Co-produced by Austin Rogers
Our May 2021 article "Why Gold Is A Poor Inflation Hedge" stirred up quite a controversy. But we do not believe our argument was as controversial as many readers seemed to think.
Our argument was not that gold makes a bad investment. Nor was it that no one should own gold. Rather, it was exactly what the title implies: Gold does not work well as inflation protection.
We cited data from Investors Chronicle showing a correlation between gold and inflation of 0.28 from 1971 to 2020. And according to Nancy Tengler of Laffer Tengler Investments (via CNBC), the correlation between gold and inflation over the last 50 years has been 0.16.
We also showed how, between 1980 and 2000, the price of gold lost over 40% of its value while the CPI rose nearly 120%.
What about during particular periods of higher inflation? Gold sometimes underperformed, sometimes outperformed, but there's no real correlation to speak of.
Again, this does not necessarily mean that gold makes a bad investment or that no investor should hold it in their portfolio. It simply means that gold does not correlate with inflation and therefore does not provide protection from it.

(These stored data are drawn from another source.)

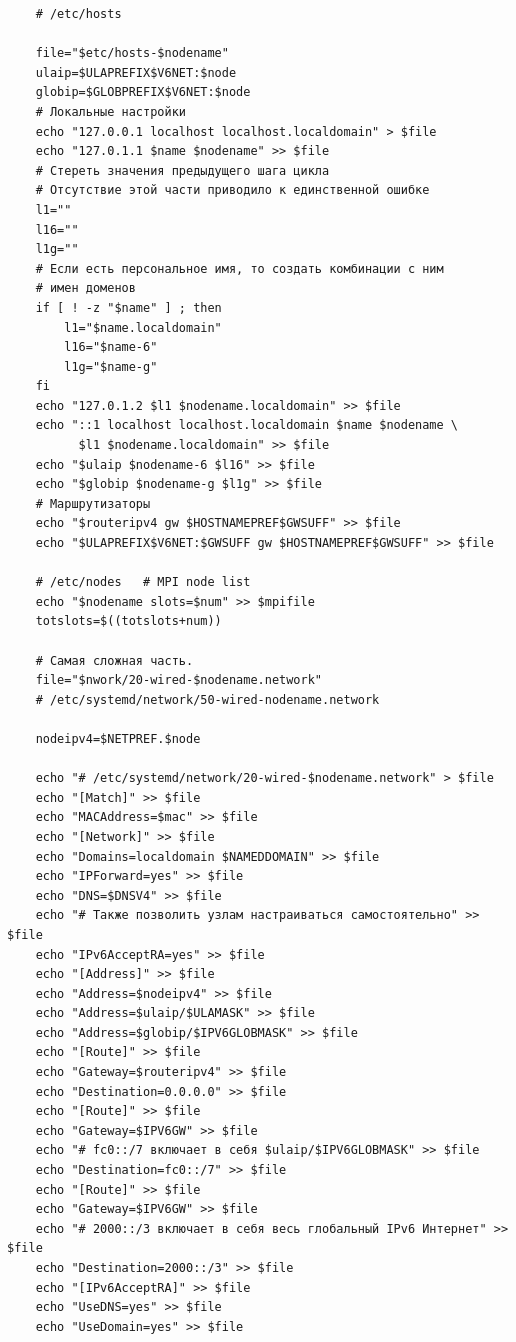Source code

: \documentclass[12pt]{article}
\begin{document}
\begin{verbatim}
    # /etc/hosts

    file="$etc/hosts-$nodename"
    ulaip=$ULAPREFIX$V6NET:$node
    globip=$GLOBPREFIX$V6NET:$node
    # Локальные настройки
    echo "127.0.0.1 localhost localhost.localdomain" > $file
    echo "127.0.1.1 $name $nodename" >> $file
    # Стереть значения предыдущего шага цикла
    # Отсутствие этой части приводило к единственной ошибке
    l1=""
    l16=""
    l1g=""
    # Если есть персональное имя, то создать комбинации с ним
    # имен доменов
    if [ ! -z "$name" ] ; then
        l1="$name.localdomain"
        l16="$name-6"
        l1g="$name-g"
    fi
    echo "127.0.1.2 $l1 $nodename.localdomain" >> $file
    echo "::1 localhost localhost.localdomain $name $nodename \
          $l1 $nodename.localdomain" >> $file
    echo "$ulaip $nodename-6 $l16" >> $file
    echo "$globip $nodename-g $l1g" >> $file
    # Маршрутизаторы
    echo "$routeripv4 gw $HOSTNAMEPREF$GWSUFF" >> $file
    echo "$ULAPREFIX$V6NET:$GWSUFF gw $HOSTNAMEPREF$GWSUFF" >> $file

    # /etc/nodes   # MPI node list
    echo "$nodename slots=$num" >> $mpifile
    totslots=$((totslots+num))

    # Самая сложная часть.
    file="$nwork/20-wired-$nodename.network"
    # /etc/systemd/network/50-wired-nodename.network

    nodeipv4=$NETPREF.$node

    echo "# /etc/systemd/network/20-wired-$nodename.network" > $file
    echo "[Match]" >> $file
    echo "MACAddress=$mac" >> $file
    echo "[Network]" >> $file
    echo "Domains=localdomain $NAMEDDOMAIN" >> $file
    echo "IPForward=yes" >> $file
    echo "DNS=$DNSV4" >> $file
    echo "# Также позволить узлам настраиваться самостоятельно" >> $file
    echo "IPv6AcceptRA=yes" >> $file
    echo "[Address]" >> $file
    echo "Address=$nodeipv4" >> $file
    echo "Address=$ulaip/$ULAMASK" >> $file
    echo "Address=$globip/$IPV6GLOBMASK" >> $file
    echo "[Route]" >> $file
    echo "Gateway=$routeripv4" >> $file
    echo "Destination=0.0.0.0" >> $file
    echo "[Route]" >> $file
    echo "Gateway=$IPV6GW" >> $file
    echo "# fc0::/7 включает в себя $ulaip/$IPV6GLOBMASK" >> $file
    echo "Destination=fc0::/7" >> $file
    echo "[Route]" >> $file
    echo "Gateway=$IPV6GW" >> $file
    echo "# 2000::/3 включает в себя весь глобальный IPv6 Интернет" >> $file
    echo "Destination=2000::/3" >> $file
    echo "[IPv6AcceptRA]" >> $file
    echo "UseDNS=yes" >> $file
    echo "UseDomain=yes" >> $file


\end{verbatim}
\end{document}
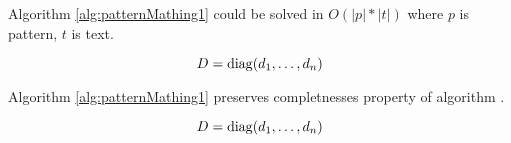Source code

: \begin{theorem}
Algorithm \ref{alg:patternMathing1} could  be solved in $ O(|p| * |t| )$ where $p$ is pattern, $t$ is text.

\begin{displaymath}
    D = \operatorname{diag}(d_1,\dots,d_n)
  \end{displaymath}
\end{theorem}

\begin{theorem}
Algorithm \ref{alg:patternMathing1} preserves completnesses property of algorithm \cite{luciv2019interactive}.

\begin{displaymath}
    D = \operatorname{diag}(d_1,\dots,d_n)
  \end{displaymath}
\end{theorem}
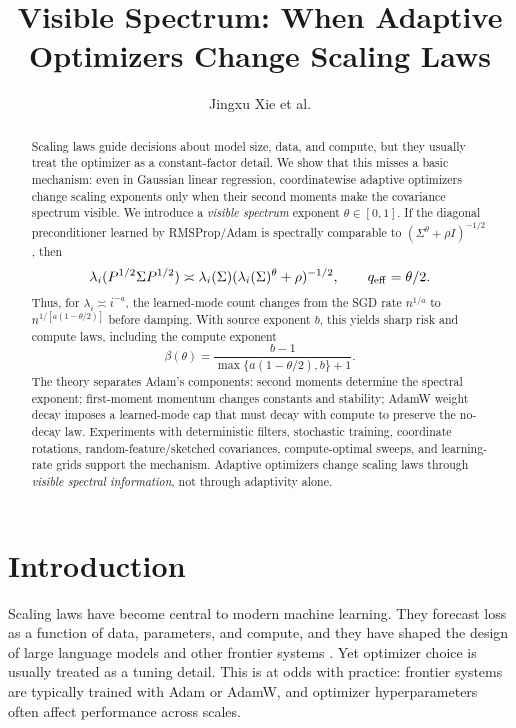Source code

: \documentclass{article}
\title{Visible Spectrum: When Adaptive Optimizers Change Scaling Laws}
\author{Jingxu Xie et al.}
\begin{document}
\maketitle

\begin{abstract}
Scaling laws guide decisions about model size, data, and compute, but they usually treat the optimizer as a constant-factor detail.  We show that this misses a basic mechanism: even in Gaussian linear regression, coordinatewise adaptive optimizers change scaling exponents only when their second moments make the covariance spectrum visible.  We introduce a \emph{visible spectrum} exponent $\theta\in[0,1]$.  If the diagonal preconditioner learned by RMSProp/Adam is spectrally comparable to $(\Sigma^\theta+\rho I)^{-1/2}$, then
\[
    \lambda_i(P^{1/2}\Sigma P^{1/2})
    \asymp
    \lambda_i(\Sigma)(\lambda_i(\Sigma)^\theta+\rho)^{-1/2},
    \qquad
    q_{\rm eff}=\theta/2.
\]
Thus, for $\lambda_i\asymp i^{-a}$, the learned-mode count changes from the SGD rate $n^{1/a}$ to $n^{1/[a(1-\theta/2)]}$ before damping.  With source exponent $b$, this yields sharp risk and compute laws, including the compute exponent
\[
    \beta(\theta)=\frac{b-1}{\max\{a(1-\theta/2),b\}+1}.
\]
The theory separates Adam's components: second moments determine the spectral exponent; first-moment momentum changes constants and stability; AdamW weight decay imposes a learned-mode cap that must decay with compute to preserve the no-decay law.  Experiments with deterministic filters, stochastic training, coordinate rotations, random-feature/sketched covariances, compute-optimal sweeps, and learning-rate grids support the mechanism.  Adaptive optimizers change scaling laws through \emph{visible spectral information}, not through adaptivity alone.
\end{abstract}

\section{Introduction}
Scaling laws have become central to modern machine learning.  They forecast loss as a function of data, parameters, and compute, and they have shaped the design of large language models and other frontier systems \citep{hestness2017deep,kaplan2020scaling,henighan2020scaling,hoffmann2022training}.  Yet optimizer choice is usually treated as a tuning detail.  This is at odds with practice: frontier systems are typically trained with Adam or AdamW, and optimizer hyperparameters often affect performance across scales.
\end{document}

Rather, like a great many investments that are not intrinsically tied to inflation in any way, the price of gold moves based on investor sentiment.
But what about the COVID-19 pandemic period of 2020 and 2021? How did gold perform during the spike in inflation that began in 2021? As we will see below, though gold has given investors a decent return in the two-plus years since the beginning of 2020, it still does not make a good inflation hedge.
Gold In The COVID Era
From January 2020 to mid February 2022, the price of gold has risen 21.4% - certainly a respectable return! But remember that our goal is to determine whether gold makes a good inflation hedge. Let's look at the price movements of gold compared to the CPI rate over that time period:
There's virtually no correlation! Notice that in late spring 2021, the price of gold followed the CPI higher, but then it collapsed from its price of $1,900 back to around $1,800. Prices of consumer goods went higher and stayed higher. But the price of gold went higher for a short period, then fell about 5%. Is that how a good inflation hedge should behave?
Then, in the fall of 2021, when the CPI rate went even higher to the 6%-7.5% range, gold remained in the same trading range it had been in during the summer months. Shouldn't it have gone up along with inflation?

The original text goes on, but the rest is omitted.